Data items
————

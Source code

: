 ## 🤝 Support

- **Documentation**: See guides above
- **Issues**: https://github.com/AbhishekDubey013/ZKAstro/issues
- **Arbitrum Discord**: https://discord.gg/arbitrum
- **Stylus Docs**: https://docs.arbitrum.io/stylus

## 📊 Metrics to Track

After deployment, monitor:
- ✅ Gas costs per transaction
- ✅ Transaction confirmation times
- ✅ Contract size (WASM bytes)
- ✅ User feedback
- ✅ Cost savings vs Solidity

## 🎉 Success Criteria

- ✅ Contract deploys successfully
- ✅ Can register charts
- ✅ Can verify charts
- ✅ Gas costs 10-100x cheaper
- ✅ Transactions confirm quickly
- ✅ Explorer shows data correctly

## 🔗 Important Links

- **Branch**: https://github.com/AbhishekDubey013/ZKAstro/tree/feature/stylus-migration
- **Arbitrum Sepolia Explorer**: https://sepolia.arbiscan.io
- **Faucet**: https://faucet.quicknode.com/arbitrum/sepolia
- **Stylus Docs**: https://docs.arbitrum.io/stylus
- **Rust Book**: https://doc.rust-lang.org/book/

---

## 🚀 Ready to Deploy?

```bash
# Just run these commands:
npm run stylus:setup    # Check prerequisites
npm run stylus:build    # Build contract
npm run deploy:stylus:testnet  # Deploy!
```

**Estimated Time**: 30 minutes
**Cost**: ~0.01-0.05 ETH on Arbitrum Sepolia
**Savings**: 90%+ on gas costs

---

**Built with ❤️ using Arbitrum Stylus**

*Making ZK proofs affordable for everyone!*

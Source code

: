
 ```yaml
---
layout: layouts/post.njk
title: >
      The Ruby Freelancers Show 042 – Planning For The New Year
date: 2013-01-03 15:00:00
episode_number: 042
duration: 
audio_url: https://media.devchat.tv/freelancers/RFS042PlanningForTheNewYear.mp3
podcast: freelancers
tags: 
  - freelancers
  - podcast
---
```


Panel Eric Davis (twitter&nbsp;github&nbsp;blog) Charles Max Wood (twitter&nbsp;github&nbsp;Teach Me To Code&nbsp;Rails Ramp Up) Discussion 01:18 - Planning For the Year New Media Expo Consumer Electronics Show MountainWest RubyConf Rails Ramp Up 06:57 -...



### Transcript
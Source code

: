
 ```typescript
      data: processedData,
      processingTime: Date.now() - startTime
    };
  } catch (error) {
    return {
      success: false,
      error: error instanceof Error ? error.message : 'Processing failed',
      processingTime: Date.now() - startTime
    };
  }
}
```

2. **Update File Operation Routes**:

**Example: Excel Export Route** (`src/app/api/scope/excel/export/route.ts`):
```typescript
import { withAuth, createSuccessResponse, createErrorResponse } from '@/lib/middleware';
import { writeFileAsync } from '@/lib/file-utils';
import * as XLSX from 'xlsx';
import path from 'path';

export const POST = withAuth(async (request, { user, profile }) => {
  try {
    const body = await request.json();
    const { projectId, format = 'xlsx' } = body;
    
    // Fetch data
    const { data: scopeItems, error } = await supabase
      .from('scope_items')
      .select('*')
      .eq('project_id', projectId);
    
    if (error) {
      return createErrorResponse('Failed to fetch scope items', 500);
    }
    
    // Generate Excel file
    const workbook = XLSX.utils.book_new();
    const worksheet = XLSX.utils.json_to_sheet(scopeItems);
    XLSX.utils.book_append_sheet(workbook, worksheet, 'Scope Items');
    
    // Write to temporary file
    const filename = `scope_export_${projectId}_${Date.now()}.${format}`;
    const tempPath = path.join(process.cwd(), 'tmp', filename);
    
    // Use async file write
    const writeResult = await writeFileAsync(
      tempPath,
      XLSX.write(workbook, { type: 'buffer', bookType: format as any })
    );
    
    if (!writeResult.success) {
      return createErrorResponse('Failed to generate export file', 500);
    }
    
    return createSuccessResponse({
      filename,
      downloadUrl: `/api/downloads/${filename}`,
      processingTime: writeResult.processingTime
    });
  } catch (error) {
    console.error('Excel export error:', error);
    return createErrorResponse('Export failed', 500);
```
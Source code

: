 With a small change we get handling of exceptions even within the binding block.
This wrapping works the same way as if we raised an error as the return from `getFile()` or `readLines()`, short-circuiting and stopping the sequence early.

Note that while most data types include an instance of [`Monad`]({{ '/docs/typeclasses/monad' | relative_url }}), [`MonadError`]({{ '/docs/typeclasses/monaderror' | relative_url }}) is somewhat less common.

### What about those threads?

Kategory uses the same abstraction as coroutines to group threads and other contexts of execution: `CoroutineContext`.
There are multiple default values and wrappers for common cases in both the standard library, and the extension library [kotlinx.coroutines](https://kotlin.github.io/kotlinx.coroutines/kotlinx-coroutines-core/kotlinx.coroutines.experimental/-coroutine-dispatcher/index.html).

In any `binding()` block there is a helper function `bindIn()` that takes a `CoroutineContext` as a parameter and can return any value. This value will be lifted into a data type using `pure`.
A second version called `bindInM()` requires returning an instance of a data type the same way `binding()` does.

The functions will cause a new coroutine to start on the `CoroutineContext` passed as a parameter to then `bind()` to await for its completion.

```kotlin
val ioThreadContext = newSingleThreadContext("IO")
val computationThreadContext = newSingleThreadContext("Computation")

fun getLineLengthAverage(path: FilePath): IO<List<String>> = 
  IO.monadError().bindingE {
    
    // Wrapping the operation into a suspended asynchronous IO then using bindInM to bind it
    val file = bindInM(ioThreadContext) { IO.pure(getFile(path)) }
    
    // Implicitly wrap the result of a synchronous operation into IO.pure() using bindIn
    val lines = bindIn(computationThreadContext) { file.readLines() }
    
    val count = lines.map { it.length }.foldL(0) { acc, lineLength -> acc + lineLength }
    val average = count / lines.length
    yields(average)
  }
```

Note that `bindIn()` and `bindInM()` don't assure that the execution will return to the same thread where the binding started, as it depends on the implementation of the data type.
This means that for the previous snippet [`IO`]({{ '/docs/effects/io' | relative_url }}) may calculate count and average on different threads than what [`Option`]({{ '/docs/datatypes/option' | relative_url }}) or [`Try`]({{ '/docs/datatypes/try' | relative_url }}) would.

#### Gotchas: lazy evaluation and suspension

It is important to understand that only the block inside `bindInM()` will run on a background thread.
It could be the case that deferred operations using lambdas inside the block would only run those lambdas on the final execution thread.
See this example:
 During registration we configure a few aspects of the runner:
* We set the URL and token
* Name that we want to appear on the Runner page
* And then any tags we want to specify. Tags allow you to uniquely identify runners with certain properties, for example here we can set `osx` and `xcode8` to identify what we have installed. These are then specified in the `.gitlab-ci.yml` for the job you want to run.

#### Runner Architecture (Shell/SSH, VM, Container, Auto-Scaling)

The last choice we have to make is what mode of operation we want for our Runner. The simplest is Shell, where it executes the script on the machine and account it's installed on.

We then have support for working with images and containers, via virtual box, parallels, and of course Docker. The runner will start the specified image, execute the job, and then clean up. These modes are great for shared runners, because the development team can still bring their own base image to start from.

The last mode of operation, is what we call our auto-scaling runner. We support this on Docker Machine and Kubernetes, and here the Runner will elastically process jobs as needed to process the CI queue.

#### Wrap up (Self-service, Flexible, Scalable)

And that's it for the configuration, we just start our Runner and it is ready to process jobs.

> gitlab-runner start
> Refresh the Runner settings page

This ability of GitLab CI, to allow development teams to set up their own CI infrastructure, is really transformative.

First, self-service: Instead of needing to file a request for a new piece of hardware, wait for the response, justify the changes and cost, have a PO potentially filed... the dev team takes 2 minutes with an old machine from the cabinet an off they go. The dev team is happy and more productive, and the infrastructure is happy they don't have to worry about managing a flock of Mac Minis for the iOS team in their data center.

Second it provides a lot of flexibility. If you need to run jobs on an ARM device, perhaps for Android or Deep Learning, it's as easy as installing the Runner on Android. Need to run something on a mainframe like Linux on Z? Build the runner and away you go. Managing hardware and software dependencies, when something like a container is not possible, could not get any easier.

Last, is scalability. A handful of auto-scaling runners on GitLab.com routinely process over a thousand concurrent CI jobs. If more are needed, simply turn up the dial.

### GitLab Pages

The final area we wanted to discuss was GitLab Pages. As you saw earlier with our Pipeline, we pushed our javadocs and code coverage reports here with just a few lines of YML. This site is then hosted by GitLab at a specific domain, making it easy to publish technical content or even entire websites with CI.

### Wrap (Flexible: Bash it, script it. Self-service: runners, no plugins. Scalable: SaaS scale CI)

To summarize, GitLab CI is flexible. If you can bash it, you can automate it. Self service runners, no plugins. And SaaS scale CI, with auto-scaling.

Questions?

————

▶ **Exercise goal**
Repeat the entries above verbatim, but only from the line that has "### GitLab Pages" down to the line that has "The final area", inclusive.

▶ **Response to the exercise**
### GitLab Pages

The final area we wanted to discuss was GitLab Pages. As you saw earlier with our Pipeline, we pushed our javadocs and code coverage reports here with just a few lines of YML. This site is then hosted by GitLab at a specific domain, making it easy to publish technical content or even entire websites with CI.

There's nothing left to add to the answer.